GENRE | Jude Law Chases Down 'The Order' x TIFF 2024

"You preach racial economics. We live it."
Jude Law Jurnee Smollett Justin Kurzel | The Order | TIFF 2024
Toronto International Film Festival
Australian director Justin Kurzel directs a weary Jude Law as a loner FBI agent hunting the eponymous white supremacist domestic terrorist group active in the Pacific Northwest during the 1980s. Based on the 1989 non-fiction book, The Silent Brotherhood, by Denver journalists Kevin Flynn and Gary Gerhardt, The Order dramatizes the atrocities committed by a real-life splinter group of organized racist separatists committed to the violent insurrection of the United States.

A doe-eyed Nicholas Hoult co-stars as the charismatic but ruthless breakaway neo-Nazi leader, Bob Matthews, with both Tye Sheridan and Jurnee Smollett hot on his trail as Law's local cop and FBI sidekicks.

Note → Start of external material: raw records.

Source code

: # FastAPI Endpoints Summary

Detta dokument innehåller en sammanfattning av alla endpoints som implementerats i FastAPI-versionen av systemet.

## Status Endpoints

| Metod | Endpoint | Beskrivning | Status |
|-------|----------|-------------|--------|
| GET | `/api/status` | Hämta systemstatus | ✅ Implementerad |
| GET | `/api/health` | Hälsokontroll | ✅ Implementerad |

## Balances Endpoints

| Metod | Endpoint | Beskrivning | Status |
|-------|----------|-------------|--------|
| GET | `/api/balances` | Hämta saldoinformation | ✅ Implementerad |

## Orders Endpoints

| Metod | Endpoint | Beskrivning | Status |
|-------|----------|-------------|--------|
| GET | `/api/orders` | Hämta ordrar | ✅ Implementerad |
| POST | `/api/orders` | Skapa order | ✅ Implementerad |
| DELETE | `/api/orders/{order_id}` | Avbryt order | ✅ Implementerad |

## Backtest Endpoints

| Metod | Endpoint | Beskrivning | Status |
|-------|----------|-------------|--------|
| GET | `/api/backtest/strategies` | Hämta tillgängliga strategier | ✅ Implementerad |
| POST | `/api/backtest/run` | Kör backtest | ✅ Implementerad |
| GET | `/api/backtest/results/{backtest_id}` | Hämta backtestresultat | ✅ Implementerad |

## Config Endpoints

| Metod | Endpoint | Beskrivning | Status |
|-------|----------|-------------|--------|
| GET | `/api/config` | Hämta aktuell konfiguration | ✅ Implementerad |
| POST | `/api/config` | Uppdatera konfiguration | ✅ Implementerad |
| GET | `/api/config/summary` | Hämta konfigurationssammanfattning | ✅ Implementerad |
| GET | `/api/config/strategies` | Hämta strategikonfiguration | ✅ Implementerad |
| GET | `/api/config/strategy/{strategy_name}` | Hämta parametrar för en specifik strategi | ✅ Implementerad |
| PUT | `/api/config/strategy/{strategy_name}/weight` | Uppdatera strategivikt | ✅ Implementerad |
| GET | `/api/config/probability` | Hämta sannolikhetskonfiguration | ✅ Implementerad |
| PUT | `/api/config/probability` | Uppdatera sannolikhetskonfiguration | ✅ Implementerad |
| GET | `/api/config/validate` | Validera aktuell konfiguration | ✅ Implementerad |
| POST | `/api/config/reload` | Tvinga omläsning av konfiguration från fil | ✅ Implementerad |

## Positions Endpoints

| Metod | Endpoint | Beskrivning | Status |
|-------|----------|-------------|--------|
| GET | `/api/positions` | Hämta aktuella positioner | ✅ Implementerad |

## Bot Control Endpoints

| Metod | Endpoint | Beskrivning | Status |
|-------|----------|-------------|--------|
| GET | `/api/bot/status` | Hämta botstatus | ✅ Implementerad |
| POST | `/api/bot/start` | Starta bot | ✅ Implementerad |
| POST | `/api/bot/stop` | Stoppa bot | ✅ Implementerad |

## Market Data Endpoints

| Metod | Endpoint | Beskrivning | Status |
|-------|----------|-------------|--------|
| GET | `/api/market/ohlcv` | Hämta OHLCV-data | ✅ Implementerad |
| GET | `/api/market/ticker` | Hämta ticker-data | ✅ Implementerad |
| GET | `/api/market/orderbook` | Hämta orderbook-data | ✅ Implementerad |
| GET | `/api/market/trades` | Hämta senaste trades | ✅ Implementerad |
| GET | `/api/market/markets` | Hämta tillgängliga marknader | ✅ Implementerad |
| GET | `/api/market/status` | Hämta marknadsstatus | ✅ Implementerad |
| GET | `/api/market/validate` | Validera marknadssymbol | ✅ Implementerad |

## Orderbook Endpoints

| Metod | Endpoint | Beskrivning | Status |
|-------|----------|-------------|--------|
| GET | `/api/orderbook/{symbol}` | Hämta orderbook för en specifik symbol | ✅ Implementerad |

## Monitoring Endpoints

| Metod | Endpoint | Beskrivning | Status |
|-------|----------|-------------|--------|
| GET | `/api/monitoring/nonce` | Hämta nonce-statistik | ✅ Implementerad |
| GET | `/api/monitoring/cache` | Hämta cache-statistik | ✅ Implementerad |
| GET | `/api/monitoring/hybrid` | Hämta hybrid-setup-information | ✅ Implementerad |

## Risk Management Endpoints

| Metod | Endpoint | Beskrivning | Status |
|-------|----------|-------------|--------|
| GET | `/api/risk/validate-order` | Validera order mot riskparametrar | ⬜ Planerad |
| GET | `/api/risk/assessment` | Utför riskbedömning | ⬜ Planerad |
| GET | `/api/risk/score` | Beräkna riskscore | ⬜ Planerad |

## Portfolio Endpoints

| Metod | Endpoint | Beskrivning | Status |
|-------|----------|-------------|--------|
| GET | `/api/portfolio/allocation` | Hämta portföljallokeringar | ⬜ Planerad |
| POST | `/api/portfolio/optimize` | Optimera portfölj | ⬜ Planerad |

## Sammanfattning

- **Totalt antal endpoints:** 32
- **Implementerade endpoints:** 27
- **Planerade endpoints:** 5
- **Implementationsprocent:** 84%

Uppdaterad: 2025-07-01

As their characters investigate a series of armed robberies, murders, and other crimes, it becomes shockingly clear how dedicated these white insurgent extremists are to their cause of starting a race war with a detailed doctrine (still used today) of key steps in "taking back" their nation.

Full of car chases, shootouts, heists, and a central cat-and-mouse manhunt (one of the largest in FBI history) culminating in a violent siege, screenwriter Zach Baylin's procedural script uses all the standard crime genre conventions to tell its thrilling tale of wounded men seeking out their own form of justice on opposite ends of the law and moral authority.

It's a chilling true-crime docudrama that infiltrates the process and organization of violent white militants radicalized for their cause of overthrowing the federal government in the name of their twisted supremacist ideology. The Order reflects our present political climate of domestic terror by exploring the past's many ills.

The Order screened at the 2024 Toronto International Film Festival as part of the Special Presentations program and is available through digital and video on demand.